Icinga2 has built-in support for writing monitoring data to InfluxDB. This makes Icinga quite extensible as it allows for other programs to read the gathered data from InfluxDB. For example, Icinga does not have built-in graphing support. But monitoring data can be written to InfluxDB and then consumed by a dedicated graphing tool like Grafana.
Install Packages
Let's install a few necessary packages
apt install influxdb influxdb-client ssl-cert
Generate self-signed certificate
Now generate a self-signed certificate for accessing InfluxDB over TLS
make-ssl-cert generate-default-snakeoil
usermod -aG ssl-cert influxdb
Create Database and Users
Start and enable the InfluxDB service
systemctl enable --now influxdb
Now we'll create our database and users. We'll be creating 3 users with different access rights. An admin user with full control over the database, a user with write access that Icinga will use to write data to the database, and a read-only user to allow external programs to read data from the database.

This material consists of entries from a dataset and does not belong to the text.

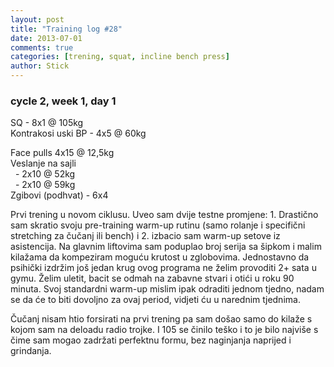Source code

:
```yaml
---
layout: post
title: "Training log #28"
date: 2013-07-01
comments: true
categories: [trening, squat, incline bench press]
author: Stick
---
```


### cycle 2, week 1, day 1

SQ - 8x1 @ 105kg  
Kontrakosi uski BP - 4x5 @ 60kg  

Face pulls 4x15 @ 12,5kg    
Veslanje na sajli   
&nbsp; - 2x10 @ 52kg  
&nbsp; - 2x10 @ 59kg  
Zgibovi (podhvat) - 6x4  


Prvi trening u novom ciklusu. Uveo sam dvije testne promjene: 1. Drastično sam skratio svoju pre-training warm-up rutinu (samo rolanje i specifični stretching za čučanj ili bench) i 2. izbacio sam warm-up setove iz asistencija. Na glavnim liftovima sam poduplao broj serija sa šipkom i malim kilažama da kompeziram moguću krutost u zglobovima. Jednostavno da psihički izdržim još jedan krug ovog programa ne želim provoditi 2+ sata u gymu. Želim uletit, bacit se odmah na zabavne stvari i otići u roku 90 minuta. Svoj standardni warm-up mislim ipak odraditi jednom tjedno, nadam se da će to biti dovoljno za ovaj period, vidjeti ću u narednim tjednima.

Čučanj nisam htio forsirati na prvi trening pa sam došao samo do kilaže s kojom sam na deloadu radio trojke. I 105 se činilo teško i to je bilo najviše s čime sam mogao zadržati perfektnu formu, bez naginjanja naprijed i grindanja.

influx -ssl -unsafeSsl -execute "create database icinga2; create user admin with password 'changeme'; create user icingauser with password 'changeme'; create user readonly with password 'changeme'; grant all to admin; grant write on icinga2 to icingauser; grant read on icinga2 to readonly;"
Configuration Files
Then write InfluxDB's configuration file at /etc/influxdb/influxdb.conf
reporting-enabled = false
[meta]
dir = "/var/lib/influxdb/meta"
[data]
dir = "/var/lib/influxdb/data"
wal-dir = "/var/lib/influxdb/wal"
[coordinator]
[retention]
[shard-precreation]
[monitor]
[http]
enabled = true
bind-address = ":8086"
auth-enabled = true
https-enabled = true
https-certificate = "/etc/ssl/certs/ssl-cert-snakeoil.pem"
https-private-key = "/etc/ssl/private/ssl-cert-snakeoil.key"
[ifql]
[logging]
[subscriber]
[[graphite]]
[[collectd]]
[[opentsdb]]
[[udp]]
[continuous_queries]
[tls]
min-version = "tls1.2"
And restart InfluxDB to pickup the changes
systemctl restart influxdb
Then we need to configure Icinga to write data to our database. Start by enabling the influxdb feature in Icinga
icinga2 feature enable influxdb
Now we tell Icinga how to write to our database. Open the configuration file at /etc/icinga2/features-available/influxdb.conf and replace with the following
object InfluxdbWriter \"influxdb\" {
host = "127.0.0.1"
port = 8086
username = "icingauser"
password = "icinga_password"
ssl_enable = true
database = "icinga2"
flush_threshold = 1024
flush_interval = 10s
host_template = {
measurement = "$host.check_command$"
tags = {
hostname = "$host.name$"
}
}
service_template = {
measurement = "$service.check_command$"
tags = {
hostname = "$host.name$"
service = "$service.name$"
}
}
}
And finally restart Icinga to make those changes live.
systemctl restart icinga2
Icinga2 will now be writing the data it collects to your InfluxDB instance.